Il mio scopo è realizzare film che aiutino un gruppo di persone a esprimersi. Io non voglio raccontare loro, ma parlare insieme del mondo di cui fanno parte. Allo stesso tempo imporgli la volontà di raccontarsi, vuol dire vederli come noi li vediamo. Koudus e Pio ad esempio non hanno mai sentito la necessità di parlare di sé a livello cinematografico. La loro voglia di vivere questa avventura nasce dal desiderio di fare qualcosa di diverso, di uscire dalla normalità, dai ritmi della loro vita per creare un legame.

La Calabria è una regione fatta di tradizioni e storie. Tu come sei riuscito ad assorbire questo contesto e portarlo sullo schermo?

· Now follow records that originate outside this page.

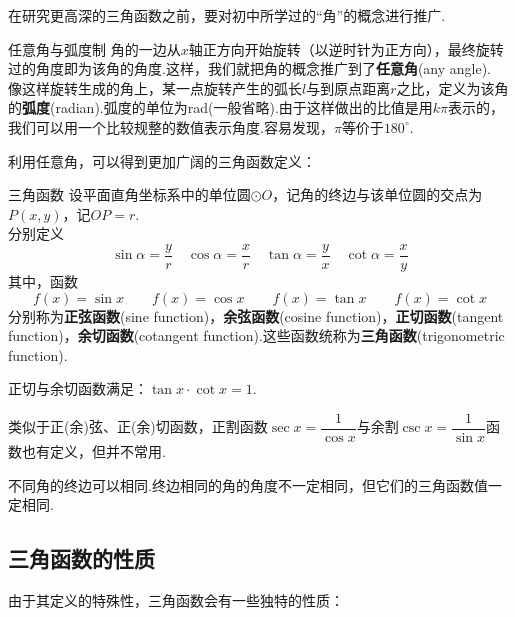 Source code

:\documentclass[lang=cn, zihao=5]{elegantbook}
\begin{document}
在研究更高深的三角函数之前，要对初中所学过的“角”的概念进行推广.

\begin{definition}{任意角与弧度制} %
    角的一边从$x$轴正方向开始旋转（以逆时针为正方向），最终旋转过的角度即为该角的角度.这样，我们就把角的概念推广到了\textbf{任意角}(any angle).\\
    像这样旋转生成的角上，某一点旋转产生的弧长$l$与到原点距离$r$之比，定义为该角的\textbf{弧度}(radian).弧度的单位为rad(一般省略).由于这样做出的比值是用$k \pi$表示的，我们可以用一个比较规整的数值表示角度.容易发现，$\pi$等价于$180^{\circ}$.
\end{definition}

利用任意角，可以得到更加广阔的三角函数定义：

\begin{definition}{三角函数} %
    设平面直角坐标系中的单位圆$\odot O$，记角的终边与该单位圆的交点为$P(x,y)$，记$OP=r$.\\
    分别定义$$\sin{\alpha}=\frac{y}{r} \quad \cos{\alpha}=\frac{x}{r} \quad \tan{\alpha}=\frac{y}{x} \quad \cot{\alpha}=\frac{x}{y}$$
    其中，函数$$f(x)=\sin{x} \qquad f(x)=\cos{x} \qquad f(x)=\tan{x} \qquad f(x)=\cot{x}$$
    分别称为\textbf{正弦函数}(sine function)，\textbf{余弦函数}(cosine function)，\textbf{正切函数}(tangent function)，\textbf{余切函数}(cotangent function).这些函数统称为\textbf{三角函数}(trigonometric function).
\end{definition}
\begin{remark}
    正切与余切函数满足：$\tan{x} \cdot \cot{x} = 1$.
\end{remark}
\begin{remark}
    类似于正(余)弦、正(余)切函数，正割函数$\sec{x}=\dfrac{1}{\cos{x}}$与余割$\csc{x}=\dfrac{1}{\sin{x}}$函数也有定义，但并不常用.
\end{remark}
\begin{remark}
    不同角的终边可以相同.终边相同的角的角度不一定相同，但它们的三角函数值一定相同.
\end{remark}


\subsection{三角函数的性质}

由于其定义的特殊性，三角函数会有一些独特的性质：
\end{document}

È vero. La Calabria è un posto molto legato alle tradizioni; il peso del passato si sente sempre. Ma è anche vero che Gioia Tauro appartiene al mondo globalizzato. Per me era fondamentale dare un’immagine del luogo come è adesso e il modo migliore per farlo era non intervenire troppo, ma lasciare spazio allo spettatore di vivere luoghi e momenti così come anch’io li ho vissuti. Gioia Tauro per me non è un laboratorio, io sto lì sempre, appartengo a quella realtà, la metabolizzo. Quindi il confine tra lavoro e vita è molto sottile, io sto sempre lavorando e non sto mai lavorando.

Riprese e montaggio di Lorenzo Levach e Emanuele Rossetti

Nei tuoi film troviamo spesso apparizioni, visioni oniriche, quasi di un’altra dimensione. Che ruolo hanno nel racconto?

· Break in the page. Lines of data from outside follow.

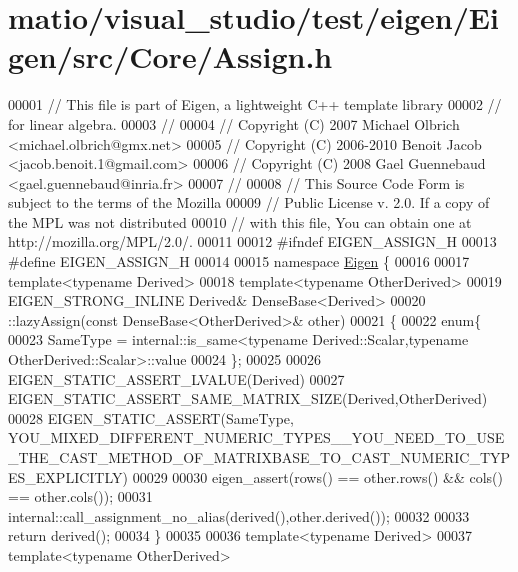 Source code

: \hypertarget{matio_2visual__studio_2test_2eigen_2_eigen_2src_2_core_2_assign_8h_source}{}\section{matio/visual\+\_\+studio/test/eigen/\+Eigen/src/\+Core/\+Assign.h}
\label{matio_2visual__studio_2test_2eigen_2_eigen_2src_2_core_2_assign_8h_source}

\begin{DoxyCode}
00001 \textcolor{comment}{// This file is part of Eigen, a lightweight C++ template library}
00002 \textcolor{comment}{// for linear algebra.}
00003 \textcolor{comment}{//}
00004 \textcolor{comment}{// Copyright (C) 2007 Michael Olbrich <michael.olbrich@gmx.net>}
00005 \textcolor{comment}{// Copyright (C) 2006-2010 Benoit Jacob <jacob.benoit.1@gmail.com>}
00006 \textcolor{comment}{// Copyright (C) 2008 Gael Guennebaud <gael.guennebaud@inria.fr>}
00007 \textcolor{comment}{//}
00008 \textcolor{comment}{// This Source Code Form is subject to the terms of the Mozilla}
00009 \textcolor{comment}{// Public License v. 2.0. If a copy of the MPL was not distributed}
00010 \textcolor{comment}{// with this file, You can obtain one at http://mozilla.org/MPL/2.0/.}
00011 
00012 \textcolor{preprocessor}{#ifndef EIGEN\_ASSIGN\_H}
00013 \textcolor{preprocessor}{#define EIGEN\_ASSIGN\_H}
00014 
00015 \textcolor{keyword}{namespace }\hyperlink{namespace_eigen}{Eigen} \{
00016 
00017 \textcolor{keyword}{template}<\textcolor{keyword}{typename} Derived>
00018 \textcolor{keyword}{template}<\textcolor{keyword}{typename} OtherDerived>
00019 EIGEN\_STRONG\_INLINE Derived& DenseBase<Derived>
00020   ::lazyAssign(\textcolor{keyword}{const} DenseBase<OtherDerived>& other)
00021 \{
00022   \textcolor{keyword}{enum}\{
00023     SameType = internal::is\_same<typename Derived::Scalar,typename OtherDerived::Scalar>::value
00024   \};
00025 
00026   EIGEN\_STATIC\_ASSERT\_LVALUE(Derived)
00027   EIGEN\_STATIC\_ASSERT\_SAME\_MATRIX\_SIZE(Derived,OtherDerived)
00028   EIGEN\_STATIC\_ASSERT(SameType,
      YOU\_MIXED\_DIFFERENT\_NUMERIC\_TYPES\_\_YOU\_NEED\_TO\_USE\_THE\_CAST\_METHOD\_OF\_MATRIXBASE\_TO\_CAST\_NUMERIC\_TYPES\_EXPLICITLY)
00029 
00030   eigen\_assert(rows() == other.rows() && cols() == other.cols());
00031   internal::call\_assignment\_no\_alias(derived(),other.derived());
00032   
00033   \textcolor{keywordflow}{return} derived();
00034 \}
00035 
00036 \textcolor{keyword}{template}<\textcolor{keyword}{typename} Derived>
00037 \textcolor{keyword}{template}<\textcolor{keyword}{typename} OtherDerived>

\end{DoxyCode}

Tutto parte dalla necessità di dare accesso alla vita interiore del protagonista. Io ho una sorta di allergia nei confronti dei dialoghi che spiegano troppo. Cerco invece di cambiare registro, di utilizzare un linguaggio che possa comunicare senza dire parole che non appartengono al protagonista. IQuello che mi interessa è dare allo spettatore la possibilità di capire meglio i personaggi e a loro un modo per aprirsi a un pubblico senza dire cose che sentirebbero distanti.

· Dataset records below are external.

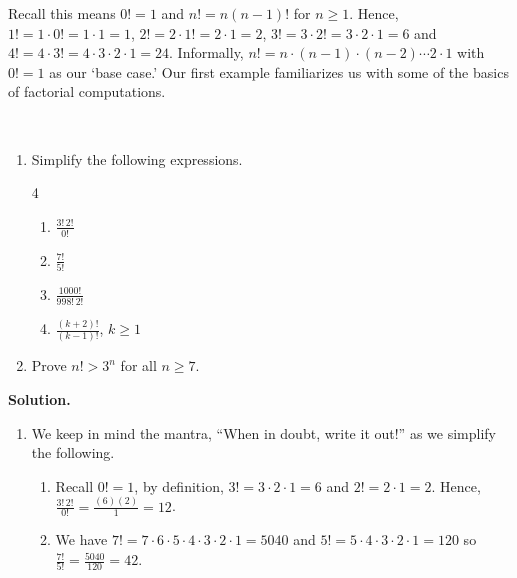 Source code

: \documentclass{ximera}
\begin{document}
Recall this means $0! = 1$ and $n! = n(n-1)!$ for $n \geq 1$.  Hence, $1! = 1 \cdot 0! = 1 \cdot 1 = 1$, $2! = 2 \cdot 1! = 2 \cdot 1 = 2$, $3! = 3 \cdot 2! = 3 \cdot 2 \cdot 1 = 6$ and  $4! = 4 \cdot 3! = 4 \cdot 3 \cdot 2 \cdot 1 = 24$. Informally, $n! = n\cdot(n -1)\cdot(n -2) \cdots 2 \cdot 1$ with $0! = 1$ as our `base case.'  Our first example familiarizes us with some of the basics of factorial computations.

\begin{example}  \label{factorialex}  $~$

\begin{enumerate} 

\item  Simplify the following expressions.

\begin{multicols}{4}

\begin{enumerate}

\item  $\frac{3! \, 2!}{0!}$

\item  $\frac{7!}{5!}$

\item  $\frac{1000!}{998! \, 2!}$

\item  $\frac{(k+2)!}{(k-1)!}$, $k \geq 1$

\end{enumerate}

\end{multicols}

\item  Prove $n! > 3^n$ for all $n \geq 7$.

\end{enumerate}

{\bf Solution.}  

\begin{enumerate}

\item  We keep in mind the mantra, ``When in doubt, write it out!'' as we simplify the following.

\begin{enumerate}

\item  Recall $0! = 1$, by definition,  $3! = 3 \cdot 2 \cdot 1 = 6$ and $2! = 2 \cdot 1 = 2$. Hence, $\frac{3! \, 2!}{0!} = \frac{(6)(2)}{1} = 12$.

\item We have $7! = 7 \cdot 6 \cdot 5 \cdot 4 \cdot 3 \cdot 2 \cdot 1 = 5040$ and $5! = 5 \cdot 4 \cdot 3 \cdot 2 \cdot 1 = 120$ so $\frac{7!}{5!} = \frac{5040}{120} = 42$. 


\end{enumerate}
\end{enumerate}
\end{example}
\end{document}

Anche il tema della scelta occupa un ruolo molto importante. Ce ne puoi parlare?
Il discorso della scelta è tutto. Io posso dire di non condividere tutte le scelte dei protagonisti dei miei film. Ma io non voglio che un personaggio faccia quello che farei io. Per me la cosa fondamentale non è condividere la scelta ma capirla. Si tratta di capire come questi personaggi hanno calibrato la propria bussola morale in alcuni momenti cruciali della loro vita. Questa secondo me è la chiave per accorciare le distanze con persone che fanno cose che per noi sono incomprensibili. Questa è la consapevolezza che vorrei portare alla spettatore.